This is not a joke post, this is another piece in my holiday’s series where I take a little bit deeper of a dive into what these holidays actually are and where they came from. Believe it or not this holiday does not have its origins (in the current iteration) in some ancient pagan ritual. Yes, there is an argument to be made that April 1st can be correlated to some ancient spring festivals and I wouldn’t disagree. April fool’s day though isn’t a spring ritual, it is mainly a bi product of a calendar switch.
It’s a brief that snapshots many time lines but the actual term “April fools” came about in the 1580’s when France moved to the Georgian calendar. Prior the “New year” was celebrated on April 1st, basically when spring began. The Georgian calendar pulls the “New Year” back to January 1st.
From the link: “People who were slow to get the news or failed to recognize that the start of the new year had moved to January 1 and continued to celebrate it during the last week of March through April 1 became the butt of jokes and hoaxes and were called “April fools.” These pranks included having paper fish placed on their backs and being referred to as “poison d’avril” (April fish), said to symbolize a young, easily caught fish and a gullible person.”
Back in the 1580’s news moved a little slower than it did today. So this is where we get the term “April Fool’s”. Obviously this has evolved over time and is now simply a jest. Playing jokes on people is an ancient custom, we can go back to ancient times and fine plenty of “humor” related festivals/celebrations. April Fools became a day of pranks centuries after the switch to the Georgian calendar, which most of us in the west are using. Like many customs it began as a joke for the rich to prank each other and the lower classes wanting to emulate adopted the practice.
It’s evolved to where we are today, a light hearted holiday that really has no universal celebration, parades etc. Many people have their own traditions and playing small jokes on people is common place. So today if someone tells you “April fools” and plays a joke on you take it in stride, get them back next year. Be thankful you weren’t around in 1580 and the calendar got changed and no one let you know about it…
I suppose back then it didn’t really matter what month or day it was did it? You were just trying to get through another day. Thanks for coming by and supporting my blog I really appreciate it. Want to see another post like this one? Click here.
This is another post in my “Pagan/Holiday” series and this one might be more controversial because to be blunt, the only way to explain Ostara is to accurately articulate how Christianity absorbed this pagan holiday. This isn’t an anti-Christian piece. We are just going to make some observations here please take it in the spirit in which it is offered, an examination of Ostara.
Ostara is celebrated on the spring equinox around March 21. The feast marks the beginning of the summer half of the year and is a celebration of fertility and was known as a fire festival. It is named after the goddess Ostara who was an integral part of pre Christian Germanic culture that the Christians stole and absorbed it as their own spring feast which was adapted for the Paschal holiday, and was converted to the Christian Easter. Her name is related to the Germanic words for “east” and “glory”; she was the embodiment of the springtime and the renewal of life.
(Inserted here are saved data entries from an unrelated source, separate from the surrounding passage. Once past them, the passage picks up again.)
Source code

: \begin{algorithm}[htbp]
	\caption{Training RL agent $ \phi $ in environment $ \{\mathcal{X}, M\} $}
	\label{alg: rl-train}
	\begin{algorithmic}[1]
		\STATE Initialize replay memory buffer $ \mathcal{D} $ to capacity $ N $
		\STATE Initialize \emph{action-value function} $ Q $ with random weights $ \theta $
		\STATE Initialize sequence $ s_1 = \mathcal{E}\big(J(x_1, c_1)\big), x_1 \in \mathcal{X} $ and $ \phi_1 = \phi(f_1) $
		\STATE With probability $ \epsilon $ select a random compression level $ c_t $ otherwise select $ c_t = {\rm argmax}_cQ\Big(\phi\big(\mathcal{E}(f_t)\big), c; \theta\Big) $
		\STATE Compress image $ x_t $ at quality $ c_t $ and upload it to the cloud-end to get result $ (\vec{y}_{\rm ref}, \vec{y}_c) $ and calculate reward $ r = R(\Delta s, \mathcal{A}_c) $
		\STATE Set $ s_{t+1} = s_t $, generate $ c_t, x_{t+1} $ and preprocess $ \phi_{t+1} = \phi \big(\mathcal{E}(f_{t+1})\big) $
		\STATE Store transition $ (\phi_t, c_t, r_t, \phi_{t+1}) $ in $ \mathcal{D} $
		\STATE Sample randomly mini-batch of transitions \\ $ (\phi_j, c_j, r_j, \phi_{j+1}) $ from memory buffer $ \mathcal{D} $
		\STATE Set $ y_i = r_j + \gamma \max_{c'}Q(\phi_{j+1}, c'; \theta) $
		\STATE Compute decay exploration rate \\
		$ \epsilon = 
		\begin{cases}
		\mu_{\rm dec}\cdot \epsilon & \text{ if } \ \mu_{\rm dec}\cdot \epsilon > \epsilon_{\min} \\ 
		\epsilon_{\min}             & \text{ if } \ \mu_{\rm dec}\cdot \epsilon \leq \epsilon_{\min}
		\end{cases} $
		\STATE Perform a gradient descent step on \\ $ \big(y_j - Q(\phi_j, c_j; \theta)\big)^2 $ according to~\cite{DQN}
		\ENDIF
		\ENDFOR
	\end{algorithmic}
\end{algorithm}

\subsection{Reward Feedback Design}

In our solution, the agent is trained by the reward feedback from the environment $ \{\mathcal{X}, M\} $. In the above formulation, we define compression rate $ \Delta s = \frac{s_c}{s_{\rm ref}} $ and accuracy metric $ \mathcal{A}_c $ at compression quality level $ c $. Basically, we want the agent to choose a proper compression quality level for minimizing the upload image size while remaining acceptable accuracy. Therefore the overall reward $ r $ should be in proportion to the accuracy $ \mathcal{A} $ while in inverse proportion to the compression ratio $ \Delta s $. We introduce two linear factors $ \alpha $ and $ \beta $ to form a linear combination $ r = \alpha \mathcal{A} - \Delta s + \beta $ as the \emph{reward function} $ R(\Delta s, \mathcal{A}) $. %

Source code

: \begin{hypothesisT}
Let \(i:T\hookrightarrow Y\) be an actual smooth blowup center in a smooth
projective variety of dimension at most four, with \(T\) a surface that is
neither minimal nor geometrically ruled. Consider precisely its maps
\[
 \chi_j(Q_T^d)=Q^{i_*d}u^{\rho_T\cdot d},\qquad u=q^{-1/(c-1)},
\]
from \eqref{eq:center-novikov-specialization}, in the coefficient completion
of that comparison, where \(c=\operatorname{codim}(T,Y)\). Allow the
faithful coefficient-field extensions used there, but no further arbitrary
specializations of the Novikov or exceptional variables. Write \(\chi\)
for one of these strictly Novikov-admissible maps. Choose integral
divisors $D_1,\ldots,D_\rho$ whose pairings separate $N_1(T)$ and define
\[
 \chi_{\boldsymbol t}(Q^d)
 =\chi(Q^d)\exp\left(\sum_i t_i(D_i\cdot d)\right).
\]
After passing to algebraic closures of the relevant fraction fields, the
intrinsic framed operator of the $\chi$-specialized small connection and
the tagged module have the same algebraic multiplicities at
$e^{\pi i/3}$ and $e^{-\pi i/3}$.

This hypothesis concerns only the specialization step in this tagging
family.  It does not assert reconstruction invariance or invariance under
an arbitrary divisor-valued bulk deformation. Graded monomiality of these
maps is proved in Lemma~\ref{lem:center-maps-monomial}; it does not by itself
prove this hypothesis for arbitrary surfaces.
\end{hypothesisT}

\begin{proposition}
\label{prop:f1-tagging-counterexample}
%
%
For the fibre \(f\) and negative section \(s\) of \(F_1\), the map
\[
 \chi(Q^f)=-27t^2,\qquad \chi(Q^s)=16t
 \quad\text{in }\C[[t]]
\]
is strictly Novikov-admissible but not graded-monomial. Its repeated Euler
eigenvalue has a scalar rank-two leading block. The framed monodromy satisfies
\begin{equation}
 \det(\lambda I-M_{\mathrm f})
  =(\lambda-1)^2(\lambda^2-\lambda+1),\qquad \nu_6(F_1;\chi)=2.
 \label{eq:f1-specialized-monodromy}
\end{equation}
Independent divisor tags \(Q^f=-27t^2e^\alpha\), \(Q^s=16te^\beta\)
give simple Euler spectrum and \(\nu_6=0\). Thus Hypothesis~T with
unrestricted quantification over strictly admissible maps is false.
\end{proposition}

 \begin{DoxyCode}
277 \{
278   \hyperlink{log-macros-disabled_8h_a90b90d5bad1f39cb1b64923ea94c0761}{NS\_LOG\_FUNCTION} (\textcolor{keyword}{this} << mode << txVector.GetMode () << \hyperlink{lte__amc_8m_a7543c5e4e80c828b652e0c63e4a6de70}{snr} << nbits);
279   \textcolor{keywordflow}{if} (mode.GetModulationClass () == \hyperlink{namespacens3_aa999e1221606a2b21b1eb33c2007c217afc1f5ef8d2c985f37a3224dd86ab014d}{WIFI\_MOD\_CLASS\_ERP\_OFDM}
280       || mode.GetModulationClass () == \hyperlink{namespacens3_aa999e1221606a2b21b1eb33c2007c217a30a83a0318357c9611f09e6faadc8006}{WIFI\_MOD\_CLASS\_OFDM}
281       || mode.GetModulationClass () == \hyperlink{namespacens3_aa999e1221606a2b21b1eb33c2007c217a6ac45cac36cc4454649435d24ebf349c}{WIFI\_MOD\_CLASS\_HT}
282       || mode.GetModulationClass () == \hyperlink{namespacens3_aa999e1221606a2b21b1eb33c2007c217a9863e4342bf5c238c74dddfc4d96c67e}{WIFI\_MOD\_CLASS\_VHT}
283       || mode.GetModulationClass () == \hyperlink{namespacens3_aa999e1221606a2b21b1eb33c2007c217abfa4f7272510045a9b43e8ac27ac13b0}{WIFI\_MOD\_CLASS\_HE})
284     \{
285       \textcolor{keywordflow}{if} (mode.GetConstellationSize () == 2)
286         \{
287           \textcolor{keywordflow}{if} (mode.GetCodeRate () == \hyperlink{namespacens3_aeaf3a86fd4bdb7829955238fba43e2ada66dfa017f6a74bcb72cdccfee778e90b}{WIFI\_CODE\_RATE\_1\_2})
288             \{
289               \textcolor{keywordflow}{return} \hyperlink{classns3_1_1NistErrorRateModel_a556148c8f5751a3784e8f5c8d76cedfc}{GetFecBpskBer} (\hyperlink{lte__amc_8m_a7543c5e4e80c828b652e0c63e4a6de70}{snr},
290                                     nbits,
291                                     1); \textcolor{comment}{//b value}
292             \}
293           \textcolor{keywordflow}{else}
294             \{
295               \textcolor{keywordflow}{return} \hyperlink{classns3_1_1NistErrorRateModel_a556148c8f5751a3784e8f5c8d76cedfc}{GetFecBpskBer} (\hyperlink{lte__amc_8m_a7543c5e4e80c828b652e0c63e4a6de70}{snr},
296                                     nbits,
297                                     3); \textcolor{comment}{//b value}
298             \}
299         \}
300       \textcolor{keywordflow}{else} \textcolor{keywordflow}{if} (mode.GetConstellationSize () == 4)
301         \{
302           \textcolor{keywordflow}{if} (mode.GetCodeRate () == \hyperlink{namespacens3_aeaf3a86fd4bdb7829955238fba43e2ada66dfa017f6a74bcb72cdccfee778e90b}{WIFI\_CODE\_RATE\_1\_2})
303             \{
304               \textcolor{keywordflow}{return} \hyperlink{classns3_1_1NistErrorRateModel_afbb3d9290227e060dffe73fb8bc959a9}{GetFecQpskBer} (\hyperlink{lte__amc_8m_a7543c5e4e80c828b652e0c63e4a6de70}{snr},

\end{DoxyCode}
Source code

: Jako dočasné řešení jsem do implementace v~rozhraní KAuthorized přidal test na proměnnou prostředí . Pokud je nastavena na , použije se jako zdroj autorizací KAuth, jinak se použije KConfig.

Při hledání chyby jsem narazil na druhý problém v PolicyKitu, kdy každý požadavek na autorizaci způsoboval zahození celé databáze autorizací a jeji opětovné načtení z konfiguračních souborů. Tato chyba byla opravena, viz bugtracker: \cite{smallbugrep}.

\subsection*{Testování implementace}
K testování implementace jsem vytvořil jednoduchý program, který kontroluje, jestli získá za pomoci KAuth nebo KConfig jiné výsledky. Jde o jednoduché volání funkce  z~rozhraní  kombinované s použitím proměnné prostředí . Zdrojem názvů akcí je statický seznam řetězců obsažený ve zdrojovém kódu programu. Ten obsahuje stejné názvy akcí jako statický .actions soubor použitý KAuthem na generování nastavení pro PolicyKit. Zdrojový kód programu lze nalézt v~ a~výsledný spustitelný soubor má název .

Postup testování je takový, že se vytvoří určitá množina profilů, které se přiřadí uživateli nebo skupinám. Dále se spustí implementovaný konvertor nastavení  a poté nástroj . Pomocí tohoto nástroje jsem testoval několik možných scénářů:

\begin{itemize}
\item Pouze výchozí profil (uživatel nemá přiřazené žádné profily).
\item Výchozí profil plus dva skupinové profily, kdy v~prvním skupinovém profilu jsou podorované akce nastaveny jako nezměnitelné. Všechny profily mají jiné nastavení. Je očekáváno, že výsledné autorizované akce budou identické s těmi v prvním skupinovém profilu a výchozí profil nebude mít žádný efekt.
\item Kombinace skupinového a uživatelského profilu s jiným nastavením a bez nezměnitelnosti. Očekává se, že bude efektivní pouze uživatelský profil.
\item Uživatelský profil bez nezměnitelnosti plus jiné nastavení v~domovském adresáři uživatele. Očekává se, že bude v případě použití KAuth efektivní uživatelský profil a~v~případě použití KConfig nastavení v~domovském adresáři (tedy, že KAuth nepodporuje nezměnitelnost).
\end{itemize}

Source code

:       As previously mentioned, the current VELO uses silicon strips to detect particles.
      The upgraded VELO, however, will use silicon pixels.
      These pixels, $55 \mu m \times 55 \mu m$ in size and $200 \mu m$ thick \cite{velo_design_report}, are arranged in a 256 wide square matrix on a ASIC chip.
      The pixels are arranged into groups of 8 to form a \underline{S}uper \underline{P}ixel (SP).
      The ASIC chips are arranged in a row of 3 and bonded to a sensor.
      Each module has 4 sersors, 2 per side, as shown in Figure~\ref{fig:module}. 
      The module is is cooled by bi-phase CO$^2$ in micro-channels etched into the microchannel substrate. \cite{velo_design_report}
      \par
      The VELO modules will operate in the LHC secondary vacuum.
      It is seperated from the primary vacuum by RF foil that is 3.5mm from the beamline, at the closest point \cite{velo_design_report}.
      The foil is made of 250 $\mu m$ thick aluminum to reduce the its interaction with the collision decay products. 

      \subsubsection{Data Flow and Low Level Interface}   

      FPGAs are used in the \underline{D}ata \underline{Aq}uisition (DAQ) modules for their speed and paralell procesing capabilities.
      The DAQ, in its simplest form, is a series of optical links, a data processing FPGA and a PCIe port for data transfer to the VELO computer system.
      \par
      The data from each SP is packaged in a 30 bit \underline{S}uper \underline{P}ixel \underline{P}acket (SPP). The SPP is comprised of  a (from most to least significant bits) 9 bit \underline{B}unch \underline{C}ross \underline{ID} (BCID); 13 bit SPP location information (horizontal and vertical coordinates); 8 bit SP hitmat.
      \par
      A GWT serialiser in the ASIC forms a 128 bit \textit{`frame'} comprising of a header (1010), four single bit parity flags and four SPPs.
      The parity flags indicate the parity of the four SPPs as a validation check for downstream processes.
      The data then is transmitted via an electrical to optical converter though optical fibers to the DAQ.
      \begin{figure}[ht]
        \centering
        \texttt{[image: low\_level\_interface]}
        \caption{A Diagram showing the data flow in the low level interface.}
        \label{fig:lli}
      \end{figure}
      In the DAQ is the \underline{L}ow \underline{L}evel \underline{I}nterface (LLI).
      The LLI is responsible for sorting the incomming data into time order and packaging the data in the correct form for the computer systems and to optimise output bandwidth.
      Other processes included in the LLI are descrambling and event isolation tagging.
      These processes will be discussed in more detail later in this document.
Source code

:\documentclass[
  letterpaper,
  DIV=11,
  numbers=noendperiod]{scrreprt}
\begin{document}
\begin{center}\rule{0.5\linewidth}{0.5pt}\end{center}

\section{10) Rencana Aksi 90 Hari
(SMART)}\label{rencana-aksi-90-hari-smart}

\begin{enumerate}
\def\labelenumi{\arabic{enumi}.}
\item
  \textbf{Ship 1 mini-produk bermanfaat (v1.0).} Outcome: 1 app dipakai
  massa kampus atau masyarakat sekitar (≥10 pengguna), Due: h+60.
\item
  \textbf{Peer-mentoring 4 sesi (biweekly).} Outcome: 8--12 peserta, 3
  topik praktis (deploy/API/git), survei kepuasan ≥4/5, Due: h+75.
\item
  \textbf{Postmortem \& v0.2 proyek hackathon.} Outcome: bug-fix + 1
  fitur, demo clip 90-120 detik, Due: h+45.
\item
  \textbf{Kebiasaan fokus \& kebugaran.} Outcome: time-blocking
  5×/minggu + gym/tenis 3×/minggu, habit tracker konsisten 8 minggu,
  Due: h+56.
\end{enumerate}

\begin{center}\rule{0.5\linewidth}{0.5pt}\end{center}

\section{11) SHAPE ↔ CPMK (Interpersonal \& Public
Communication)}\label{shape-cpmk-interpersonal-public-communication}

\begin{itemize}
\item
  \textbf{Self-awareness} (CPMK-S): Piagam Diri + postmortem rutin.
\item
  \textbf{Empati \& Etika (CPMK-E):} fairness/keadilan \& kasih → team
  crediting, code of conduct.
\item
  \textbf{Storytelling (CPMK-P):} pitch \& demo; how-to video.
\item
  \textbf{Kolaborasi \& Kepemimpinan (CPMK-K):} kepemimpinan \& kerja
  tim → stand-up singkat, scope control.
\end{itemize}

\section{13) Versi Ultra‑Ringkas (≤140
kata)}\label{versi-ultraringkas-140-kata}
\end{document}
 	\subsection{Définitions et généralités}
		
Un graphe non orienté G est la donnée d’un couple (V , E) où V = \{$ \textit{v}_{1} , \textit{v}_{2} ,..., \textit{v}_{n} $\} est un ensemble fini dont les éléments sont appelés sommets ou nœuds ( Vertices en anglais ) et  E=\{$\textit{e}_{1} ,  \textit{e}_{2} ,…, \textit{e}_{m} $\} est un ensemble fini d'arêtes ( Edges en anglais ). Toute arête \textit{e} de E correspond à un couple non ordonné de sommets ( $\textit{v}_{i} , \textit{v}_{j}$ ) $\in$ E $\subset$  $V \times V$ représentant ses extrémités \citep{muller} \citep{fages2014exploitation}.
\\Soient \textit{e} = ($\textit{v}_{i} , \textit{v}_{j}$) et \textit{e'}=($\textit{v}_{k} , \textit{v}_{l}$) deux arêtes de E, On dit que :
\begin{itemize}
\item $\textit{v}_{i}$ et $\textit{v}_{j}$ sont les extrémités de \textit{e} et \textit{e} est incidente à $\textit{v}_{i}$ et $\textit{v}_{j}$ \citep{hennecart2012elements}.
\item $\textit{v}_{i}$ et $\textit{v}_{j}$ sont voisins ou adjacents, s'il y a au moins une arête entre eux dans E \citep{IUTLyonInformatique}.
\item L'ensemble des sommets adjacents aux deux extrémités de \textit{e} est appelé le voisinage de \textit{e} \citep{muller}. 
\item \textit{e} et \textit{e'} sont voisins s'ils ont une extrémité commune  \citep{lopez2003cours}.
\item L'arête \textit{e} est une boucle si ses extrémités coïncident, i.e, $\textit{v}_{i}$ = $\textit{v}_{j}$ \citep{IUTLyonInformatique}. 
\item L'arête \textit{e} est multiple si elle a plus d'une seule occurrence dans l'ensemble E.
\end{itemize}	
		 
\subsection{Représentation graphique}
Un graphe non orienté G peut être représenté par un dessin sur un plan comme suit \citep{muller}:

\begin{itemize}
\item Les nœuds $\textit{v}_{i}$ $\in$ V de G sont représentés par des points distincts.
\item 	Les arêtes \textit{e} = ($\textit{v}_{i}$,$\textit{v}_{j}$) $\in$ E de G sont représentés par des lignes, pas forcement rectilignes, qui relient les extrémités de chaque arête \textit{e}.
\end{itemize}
We have to keep in mind that the evolution of holidays/celebrations are fluid there is no fixed “time” for any of it. Easter (check the origin of this name…) is the celebration of the resurrection of Christ but this wasn’t always the case. In the very early years of Christianity Christ’s resurrection was celebrated weekly. It can’t be emphasized enough here how important his resurrection is to the Christian narrative. It wasn’t for another 200 years or so that Christians decided to celebrate it once a year, on or around the largest holiday of their closest rival’s pagans.
You have to keep in mind that the word in 200 AD was filled with “pagan” religions. Christianity was just another one of many it was not large. However, Christians had one thing many pagans did not. Their drive to further the word of Christ convinced them that others needed to be “converted” part of that conversion, in the early years was copying, and eventually absorbing holidays. Many Christian celebrations happen around the equinoxes, Easter is no exception and so we have this melding.
The Easter bunny? Pagans were decorating eggs at Ostara hundreds of years before Christ. The Hare was a sacred beast for the goddess. Pagan’s of the time decorated eggs and hid them for a hunt to signal to Ostara the hastening of the lands rebirth at spring. It is a major pagan holiday; the spring solstice marks the beginning of the summer period. This meant you survived the winter which was no small task at the time of its inception. Christianity was very smart in their approach to bringing their religion to the tribes of Europe.
They created their own holidays and celebrations close to those of the pagans and wove in parts of the tradition to help make the transition more palatable for the common person. Conversion at the time was far different then what you see in movies. Most of the narrative around Christianity is born from the medieval period. These events were taking place 1000 years before that. Conversion was a process that was not forced. Christians at the time did not have armies and countries to enforce their will they had the word of god and their will to share it with others, and their wit.
So this year if you paint an Easter egg, or hear of the Easter bunny maybe Ostara will smile down at you and make your spring time fruitful and full of joy and rebirth.